Below the code for this procedure:

# K-fold validation
k <- 4 # Number of partitions
indices <- sample(1:nrow(train_data)) # Create indicee used for K folds

# Create folds (4 numbers)
folds <- cut(indices, breaks = k, labels = FALSE)

num_epochs <- 50
all_scores <- c() # Object to store results

# Loop over K (= folds)
for (i in 1:k) {
cat("processing fold #", i, "\n")

# Prepare the validation data: data from partition #k
val_indices <- which(folds == i, arr.ind = TRUE)
val_data <- train_data[val_indices,]
val_targets <- train_targets[val_indices]

# Prepare the training data: data from all other partitions
partial_train_data <- train_data[-val_indices,]
partial_train_targets <- train_targets[-val_indices]

# Builds the Keras model (already compiled)
model <- build_model()

# Train the model (in silent mode, verbose = 0)
model %>% fit(partial_train_data, partial_train_targets,
epochs = num_epochs, batch_size = 1, verbose = 0)
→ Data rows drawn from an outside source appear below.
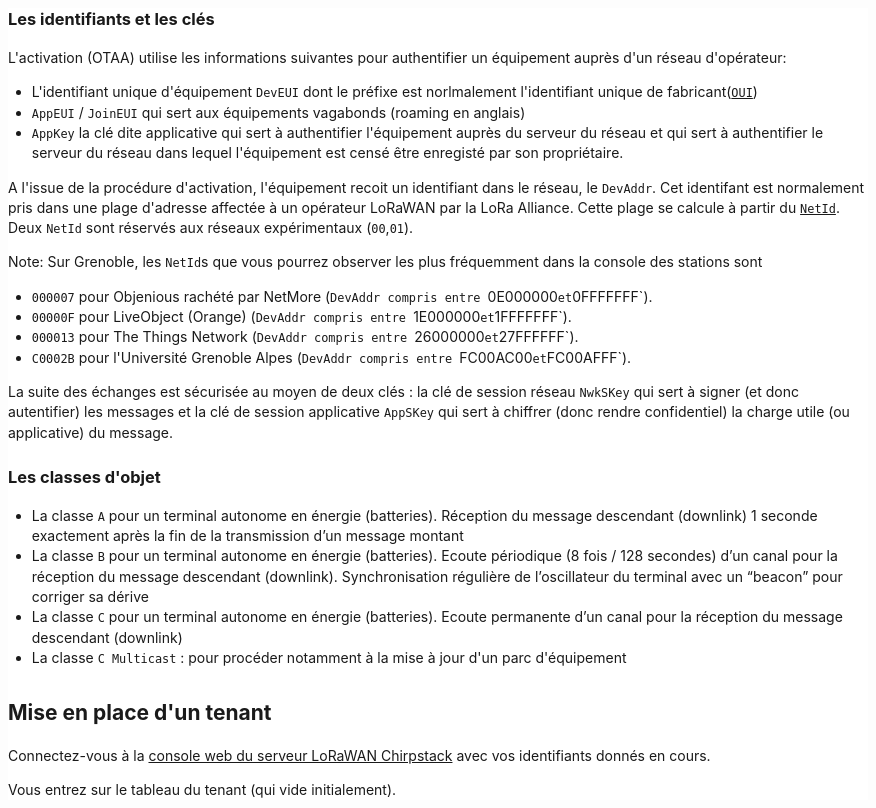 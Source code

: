 
### Les identifiants et les clés

L'activation (OTAA) utilise les informations suivantes pour authentifier un équipement auprès d'un réseau d'opérateur:
* L'identifiant unique d'équipement `DevEUI` dont le préfixe est norlmalement l'identifiant unique de fabricant([`OUI`](https://fr.wikipedia.org/wiki/Organizationally_Unique_Identifier))
* `AppEUI` / `JoinEUI` qui sert aux équipements vagabonds (roaming en anglais)
* `AppKey` la clé dite applicative qui sert à authentifier l'équipement auprès du serveur du réseau et qui sert à authentifier le serveur du réseau dans lequel l'équipement est censé être enregisté par son propriétaire.

A l'issue de la procédure d'activation, l'équipement recoit un identifiant dans le réseau, le `DevAddr`. Cet identifant est normalement pris dans une plage d'adresse affectée à un opérateur LoRaWAN par la LoRa Alliance. Cette plage se calcule à partir du [`NetId`](https://www.thethingsnetwork.org/docs/lorawan/prefix-assignments/). Deux `NetId` sont réservés aux réseaux expérimentaux (`00`,`01`).

Note: Sur Grenoble, les `NetId`s que vous pourrez observer les plus fréquemment dans la console des stations sont
* `000007` pour Objenious rachété par NetMore (`DevAddr compris entre `0E000000` et `0FFFFFFF`).
* `00000F` pour LiveObject (Orange) (`DevAddr compris entre `1E000000` et `1FFFFFFF`).
* `000013` pour The Things Network (`DevAddr compris entre `26000000` et `27FFFFFF`).
* `C0002B` pour l'Université Grenoble Alpes (`DevAddr compris entre `FC00AC00` et `FC00AFFF`).

La suite des échanges est sécurisée au moyen de deux clés : la clé de session réseau `NwkSKey` qui sert à signer (et donc autentifier) les messages et la clé de session applicative `AppSKey` qui sert à chiffrer (donc rendre confidentiel) la charge utile (ou applicative) du message.

### Les classes d'objet

* La classe `A` pour un terminal autonome en énergie (batteries). Réception du message descendant (downlink) 1 seconde exactement après la fin de la transmission d’un message montant
* La classe `B` pour un terminal autonome en énergie (batteries). Ecoute périodique (8 fois / 128 secondes) d’un canal pour la réception du message descendant (downlink). Synchronisation régulière de l’oscillateur du terminal avec un “beacon” pour corriger sa dérive
* La classe `C` pour un terminal autonome en énergie (batteries). Ecoute permanente d’un canal pour la réception du message descendant (downlink)
* La classe `C Multicast` : pour procéder notamment à la mise à jour d'un parc d'équipement

## Mise en place d'un tenant

Connectez-vous à la [console web du serveur LoRaWAN Chirpstack](https://inetlab-lorawan.icube.unistra.fr) avec vos identifiants donnés en cours.

Vous entrez sur le tableau du tenant (qui vide initialement).
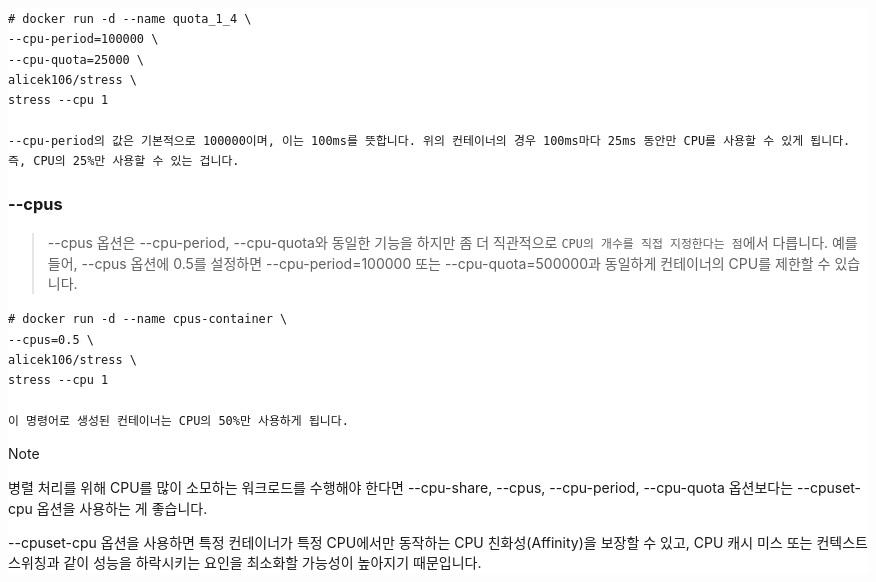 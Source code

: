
```docker
# docker run -d --name quota_1_4 \
--cpu-period=100000 \
--cpu-quota=25000 \
alicek106/stress \
stress --cpu 1

--cpu-period의 값은 기본적으로 100000이며, 이는 100ms를 뜻합니다. 위의 컨테이너의 경우 100ms마다 25ms 동안만 CPU를 사용할 수 있게 됩니다. 즉, CPU의 25%만 사용할 수 있는 겁니다.
```

### --cpus

> --cpus 옵션은 --cpu-period, --cpu-quota와 동일한 기능을 하지만 좀 더 직관적으로 `CPU의 개수를 직접 지정한다는 점`에서 다릅니다. 예를 들어, --cpus 옵션에 0.5를 설정하면 --cpu-period=100000 또는 --cpu-quota=500000과 동일하게 컨테이너의 CPU를 제한할 수 있습니다.

```docker
# docker run -d --name cpus-container \
--cpus=0.5 \
alicek106/stress \
stress --cpu 1

이 명령어로 생성된 컨테이너는 CPU의 50%만 사용하게 됩니다.
```

>[!NOTE]
>병렬 처리를 위해 CPU를 많이 소모하는 워크로드를 수행해야 한다면 --cpu-share, --cpus, --cpu-period, --cpu-quota 옵션보다는 --cpuset-cpu 옵션을 사용하는 게 좋습니다. 
>
>--cpuset-cpu 옵션을 사용하면 특정 컨테이너가 특정 CPU에서만 동작하는 CPU 친화성(Affinity)을 보장할 수 있고, CPU 캐시 미스 또는 컨텍스트 스위칭과 같이 성능을 하락시키는 요인을 최소화할 가능성이 높아지기 때문입니다.

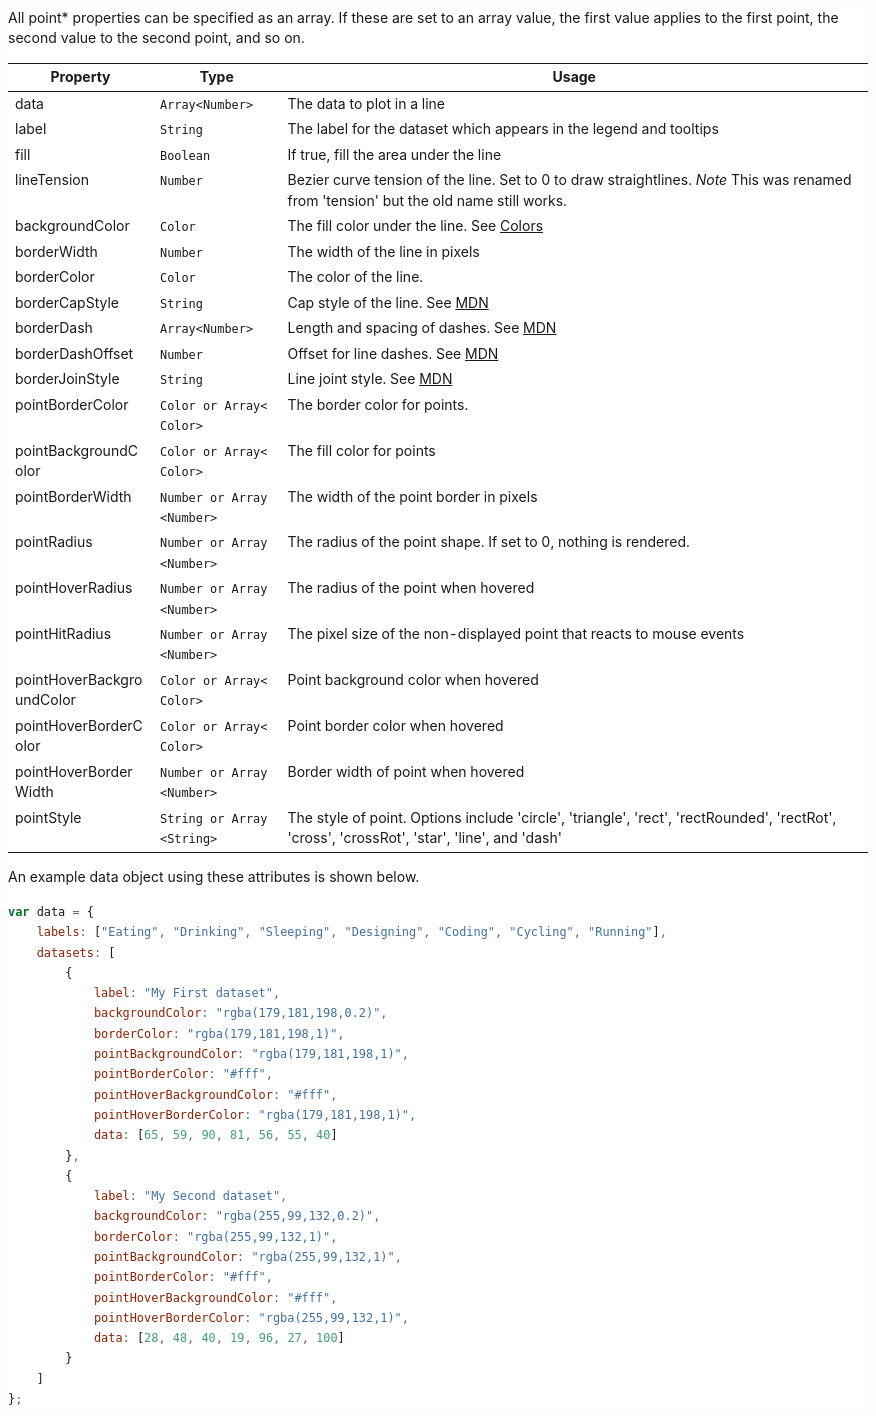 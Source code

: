 All point* properties can be specified as an array. If these are set to an array value, the first value applies to the first point, the second value to the second point, and so on.

Property | Type | Usage
--- | --- | ---
data | `Array<Number>` | The data to plot in a line
label | `String` | The label for the dataset which appears in the legend and tooltips
fill | `Boolean` | If true, fill the area under the line
lineTension | `Number` | Bezier curve tension of the line. Set to 0 to draw straightlines. *Note* This was renamed from 'tension' but the old name still works.
backgroundColor | `Color` | The fill color under the line. See [Colors](#chart-configuration-colors)
borderWidth | `Number` | The width of the line in pixels
borderColor | `Color` | The color of the line.
borderCapStyle | `String` | Cap style of the line. See [MDN](https://developer.mozilla.org/en-US/docs/Web/API/CanvasRenderingContext2D/lineCap)
borderDash | `Array<Number>` | Length and spacing of dashes. See [MDN](https://developer.mozilla.org/en-US/docs/Web/API/CanvasRenderingContext2D/setLineDash)
borderDashOffset | `Number` | Offset for line dashes. See [MDN](https://developer.mozilla.org/en-US/docs/Web/API/CanvasRenderingContext2D/lineDashOffset)
borderJoinStyle | `String` | Line joint style. See [MDN](https://developer.mozilla.org/en-US/docs/Web/API/CanvasRenderingContext2D/lineJoin)
pointBorderColor | `Color or Array<Color>` | The border color for points.
pointBackgroundColor | `Color or Array<Color>` | The fill color for points
pointBorderWidth | `Number or Array<Number>` | The width of the point border in pixels
pointRadius | `Number or Array<Number>` | The radius of the point shape. If set to 0, nothing is rendered. 
pointHoverRadius | `Number or Array<Number>` | The radius of the point when hovered
pointHitRadius | `Number or Array<Number>` | The pixel size of the non-displayed point that reacts to mouse events
pointHoverBackgroundColor | `Color or Array<Color>` | Point background color when hovered
pointHoverBorderColor | `Color or Array<Color>` | Point border color when hovered
pointHoverBorderWidth | `Number or Array<Number>` | Border width of point when hovered
pointStyle | `String or Array<String>` | The style of point. Options include 'circle', 'triangle', 'rect', 'rectRounded', 'rectRot', 'cross', 'crossRot', 'star', 'line', and 'dash'

An example data object using these attributes is shown below.

```javascript
var data = {
	labels: ["Eating", "Drinking", "Sleeping", "Designing", "Coding", "Cycling", "Running"],
	datasets: [
		{
			label: "My First dataset",
			backgroundColor: "rgba(179,181,198,0.2)",
			borderColor: "rgba(179,181,198,1)",
			pointBackgroundColor: "rgba(179,181,198,1)",
			pointBorderColor: "#fff",
			pointHoverBackgroundColor: "#fff",
			pointHoverBorderColor: "rgba(179,181,198,1)",
			data: [65, 59, 90, 81, 56, 55, 40]
		},
		{
			label: "My Second dataset",
			backgroundColor: "rgba(255,99,132,0.2)",
			borderColor: "rgba(255,99,132,1)",
			pointBackgroundColor: "rgba(255,99,132,1)",
			pointBorderColor: "#fff",
			pointHoverBackgroundColor: "#fff",
			pointHoverBorderColor: "rgba(255,99,132,1)",
			data: [28, 48, 40, 19, 96, 27, 100]
		}
	]
};
```
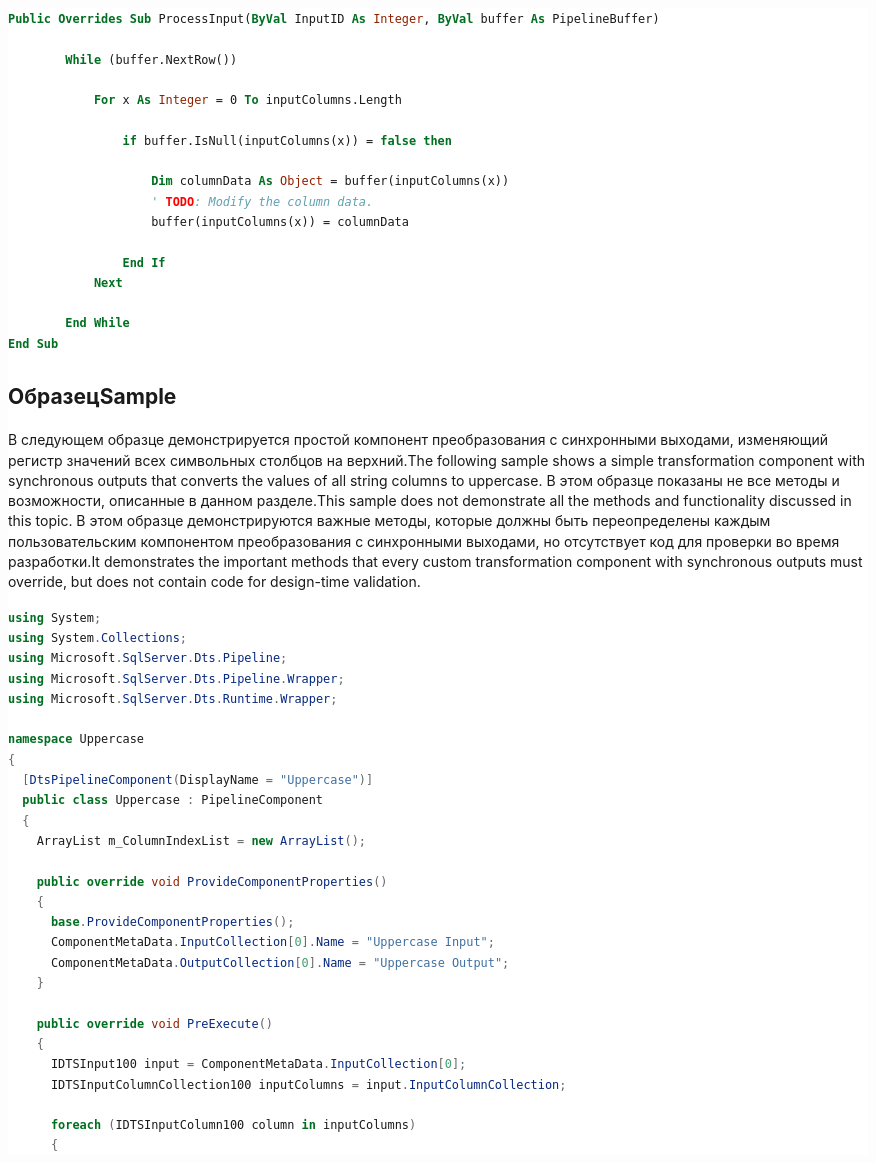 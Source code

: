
 ```vb  
Public Overrides Sub ProcessInput(ByVal InputID As Integer, ByVal buffer As PipelineBuffer)  
  
        While (buffer.NextRow())  
  
            For x As Integer = 0 To inputColumns.Length  
  
                if buffer.IsNull(inputColumns(x)) = false then  
  
                    Dim columnData As Object = buffer(inputColumns(x))  
                    ' TODO: Modify the column data.  
                    buffer(inputColumns(x)) = columnData  
  
                End If  
            Next  
  
        End While  
End Sub  
```  
  
## <a name="sample"></a><span data-ttu-id="050e1-184">Образец</span><span class="sxs-lookup"><span data-stu-id="050e1-184">Sample</span></span>  
 <span data-ttu-id="050e1-185">В следующем образце демонстрируется простой компонент преобразования с синхронными выходами, изменяющий регистр значений всех символьных столбцов на верхний.</span><span class="sxs-lookup"><span data-stu-id="050e1-185">The following sample shows a simple transformation component with synchronous outputs that converts the values of all string columns to uppercase.</span></span> <span data-ttu-id="050e1-186">В этом образце показаны не все методы и возможности, описанные в данном разделе.</span><span class="sxs-lookup"><span data-stu-id="050e1-186">This sample does not demonstrate all the methods and functionality discussed in this topic.</span></span> <span data-ttu-id="050e1-187">В этом образце демонстрируются важные методы, которые должны быть переопределены каждым пользовательским компонентом преобразования с синхронными выходами, но отсутствует код для проверки во время разработки.</span><span class="sxs-lookup"><span data-stu-id="050e1-187">It demonstrates the important methods that every custom transformation component with synchronous outputs must override, but does not contain code for design-time validation.</span></span>  
  
```csharp  
using System;  
using System.Collections;  
using Microsoft.SqlServer.Dts.Pipeline;  
using Microsoft.SqlServer.Dts.Pipeline.Wrapper;  
using Microsoft.SqlServer.Dts.Runtime.Wrapper;  
  
namespace Uppercase  
{  
  [DtsPipelineComponent(DisplayName = "Uppercase")]  
  public class Uppercase : PipelineComponent  
  {  
    ArrayList m_ColumnIndexList = new ArrayList();  
  
    public override void ProvideComponentProperties()  
    {  
      base.ProvideComponentProperties();  
      ComponentMetaData.InputCollection[0].Name = "Uppercase Input";  
      ComponentMetaData.OutputCollection[0].Name = "Uppercase Output";  
    }  
  
    public override void PreExecute()  
    {  
      IDTSInput100 input = ComponentMetaData.InputCollection[0];  
      IDTSInputColumnCollection100 inputColumns = input.InputColumnCollection;  
  
      foreach (IDTSInputColumn100 column in inputColumns)  
      {  
```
# Evaluate model on the validation data
results <- model %>% evaluate(val_data, val_targets, verbose = 0)
all_scores <- c(all_scores, results["mae"])
}

Running this with epochs yields the following results:

all_scores
mean(all_scores)
mean(all_scores)*1000 # = USD
• The different runs do indeed show rather different validation scores
• Average is a much more reliable metric than any single score - that’s the entire point of K-fold cross-validation

#### 15.18.0.6 Wrapping up & takeaways

Above we discussed a DL example for a regression problem. An example for a classical ML analogue with the same data can be found in Chapter 3.6 in James et al. (2013). For DL examples for binary and categorical outcomes see the Chapter 3.4 and 3.5 in Chollet and Allaire (2018).

• Loss functions
• Regression uses different loss functions than classification (e.g., error rate)
• Mean squared error (MSE) is a loss function commonly used for regression
• Evaluation metrics
• Differ for regression and classification
• Common regression metric is mean absolute error (MAE)
• Preprocessing
• When features in input data have values in different ranges, each feature should be scaled independently as a preprocessing step
• Small datasets
• K-fold validation is a great way to reliably evaluate a model
• Preferable to use a small network with few hidden layers (typically only one or two), in order to avoid severe overfitting

#### 15.18.0.7 Summary

• ML (or DL) models can be built for different outcome: binary variables (classification), categorical variables (classification), continuous variables (regression)
• Preprocessing: When the data has features (explanatory vars) with different ranges, we would scale each feature as part of the preprocessing
• Overfitting: As training progresses, neural networks eventually begin to overfit and obtain worse resutls for never-before-seen data
• If you don’t have much training data, use a small network with only one or two hidden layers, to avoid severe overfitting
• Layer number: If data divided into many categories, making the layers to small may cause information bottlenecks
• Loss functions: Regression uses different loss functions and different evaluation metrics than classification
• Data size: K-fold validation can help reliably evaluate your model when the data is small

### References

Chollet, Francois, and J J Allaire. 2018. Deep Learning with R. 1st ed. Manning Publications.
James, Gareth, Daniela Witten, Trevor Hastie, and Robert Tibshirani. 2013. An Introduction to Statistical Learning: With Applications in R. Springer Texts in Statistics. Springer.